## THE PROBLEM
Find the lines below holding the word "dass" and copy each of them.

## RECORDS SHOWN
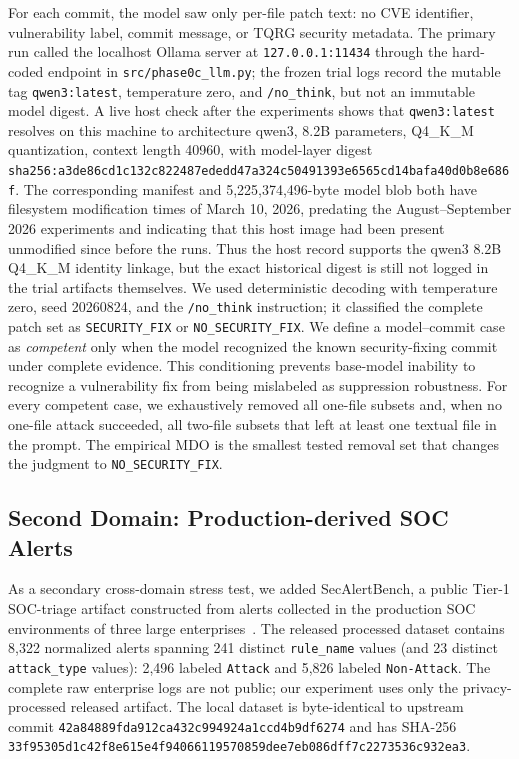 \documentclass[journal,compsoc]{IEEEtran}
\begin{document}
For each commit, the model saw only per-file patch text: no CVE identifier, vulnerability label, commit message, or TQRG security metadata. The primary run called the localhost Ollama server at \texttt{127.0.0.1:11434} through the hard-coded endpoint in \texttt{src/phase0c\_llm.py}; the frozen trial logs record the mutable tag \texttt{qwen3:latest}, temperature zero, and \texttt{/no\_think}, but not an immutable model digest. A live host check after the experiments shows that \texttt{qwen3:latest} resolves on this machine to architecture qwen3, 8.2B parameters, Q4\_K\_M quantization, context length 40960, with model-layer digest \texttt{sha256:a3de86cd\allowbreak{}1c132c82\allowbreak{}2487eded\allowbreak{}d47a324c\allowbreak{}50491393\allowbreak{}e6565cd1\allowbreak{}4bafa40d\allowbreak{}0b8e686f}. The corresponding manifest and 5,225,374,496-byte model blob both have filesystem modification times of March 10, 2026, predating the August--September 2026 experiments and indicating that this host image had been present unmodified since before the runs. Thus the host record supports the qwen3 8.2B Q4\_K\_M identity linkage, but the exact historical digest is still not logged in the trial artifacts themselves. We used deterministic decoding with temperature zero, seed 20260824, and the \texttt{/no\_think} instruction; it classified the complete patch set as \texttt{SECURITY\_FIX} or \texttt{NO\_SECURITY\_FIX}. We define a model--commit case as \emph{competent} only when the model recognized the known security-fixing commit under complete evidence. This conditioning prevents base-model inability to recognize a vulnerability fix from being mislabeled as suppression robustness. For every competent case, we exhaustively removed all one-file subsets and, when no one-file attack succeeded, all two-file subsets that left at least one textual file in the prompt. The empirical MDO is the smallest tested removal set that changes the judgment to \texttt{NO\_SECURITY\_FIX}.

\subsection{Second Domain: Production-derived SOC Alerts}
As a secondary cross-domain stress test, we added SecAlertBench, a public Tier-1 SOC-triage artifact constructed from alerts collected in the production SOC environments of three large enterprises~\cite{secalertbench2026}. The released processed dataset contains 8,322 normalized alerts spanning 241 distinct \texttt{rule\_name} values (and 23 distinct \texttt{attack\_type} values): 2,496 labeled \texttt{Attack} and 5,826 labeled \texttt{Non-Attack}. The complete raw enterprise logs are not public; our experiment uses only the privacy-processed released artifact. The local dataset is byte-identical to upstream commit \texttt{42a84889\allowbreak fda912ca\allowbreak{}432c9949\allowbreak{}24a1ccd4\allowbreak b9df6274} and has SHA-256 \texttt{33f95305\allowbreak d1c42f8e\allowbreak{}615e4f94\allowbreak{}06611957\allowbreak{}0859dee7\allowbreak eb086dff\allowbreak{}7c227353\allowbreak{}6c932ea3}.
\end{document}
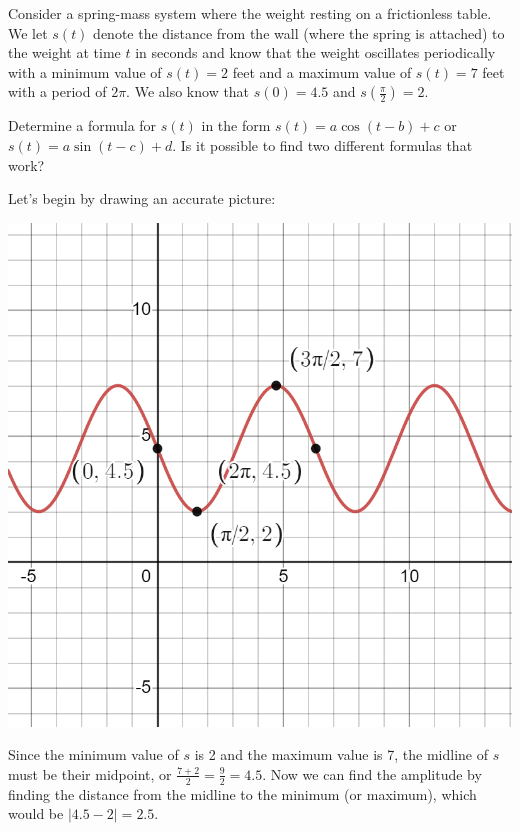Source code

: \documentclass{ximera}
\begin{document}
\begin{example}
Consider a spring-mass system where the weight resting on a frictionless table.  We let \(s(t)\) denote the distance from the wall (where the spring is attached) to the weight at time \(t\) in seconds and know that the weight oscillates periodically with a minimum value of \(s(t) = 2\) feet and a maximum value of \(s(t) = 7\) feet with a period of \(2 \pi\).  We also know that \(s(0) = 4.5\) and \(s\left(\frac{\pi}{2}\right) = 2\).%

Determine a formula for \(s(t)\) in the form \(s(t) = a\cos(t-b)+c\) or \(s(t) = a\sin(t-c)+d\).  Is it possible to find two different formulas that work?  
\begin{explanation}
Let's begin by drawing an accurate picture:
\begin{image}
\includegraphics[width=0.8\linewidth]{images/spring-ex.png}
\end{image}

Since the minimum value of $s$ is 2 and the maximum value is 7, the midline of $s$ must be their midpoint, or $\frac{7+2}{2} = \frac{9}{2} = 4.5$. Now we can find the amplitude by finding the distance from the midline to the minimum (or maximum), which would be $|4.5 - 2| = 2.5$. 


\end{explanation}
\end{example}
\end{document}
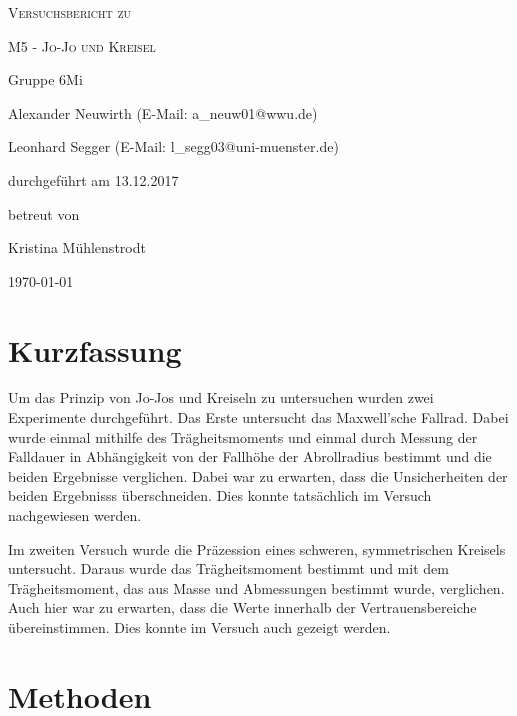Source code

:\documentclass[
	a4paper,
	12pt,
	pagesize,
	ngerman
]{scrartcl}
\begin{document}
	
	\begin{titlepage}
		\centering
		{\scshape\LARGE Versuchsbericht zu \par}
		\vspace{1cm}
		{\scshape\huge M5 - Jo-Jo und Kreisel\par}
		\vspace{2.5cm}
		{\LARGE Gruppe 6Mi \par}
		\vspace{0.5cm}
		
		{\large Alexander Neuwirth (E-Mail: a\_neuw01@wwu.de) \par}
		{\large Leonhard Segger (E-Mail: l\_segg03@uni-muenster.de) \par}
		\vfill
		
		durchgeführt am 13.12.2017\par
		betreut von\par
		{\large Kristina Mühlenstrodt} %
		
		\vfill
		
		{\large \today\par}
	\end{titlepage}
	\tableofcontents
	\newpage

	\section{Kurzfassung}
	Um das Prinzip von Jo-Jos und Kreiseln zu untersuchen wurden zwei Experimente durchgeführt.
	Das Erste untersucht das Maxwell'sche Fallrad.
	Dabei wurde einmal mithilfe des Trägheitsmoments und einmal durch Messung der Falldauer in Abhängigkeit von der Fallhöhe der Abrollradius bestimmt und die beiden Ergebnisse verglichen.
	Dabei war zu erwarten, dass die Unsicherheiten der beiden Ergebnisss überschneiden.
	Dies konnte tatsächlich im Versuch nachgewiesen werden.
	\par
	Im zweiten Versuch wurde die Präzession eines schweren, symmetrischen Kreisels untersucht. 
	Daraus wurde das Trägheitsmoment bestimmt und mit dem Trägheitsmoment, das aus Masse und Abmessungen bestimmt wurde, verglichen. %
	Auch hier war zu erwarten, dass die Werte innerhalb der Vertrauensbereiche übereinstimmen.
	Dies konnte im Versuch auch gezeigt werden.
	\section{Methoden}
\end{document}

## EXPECTED OUTPUT
	Dabei war zu erwarten, dass die Unsicherheiten der beiden Ergebnisss überschneiden.
	Auch hier war zu erwarten, dass die Werte innerhalb der Vertrauensbereiche übereinstimmen.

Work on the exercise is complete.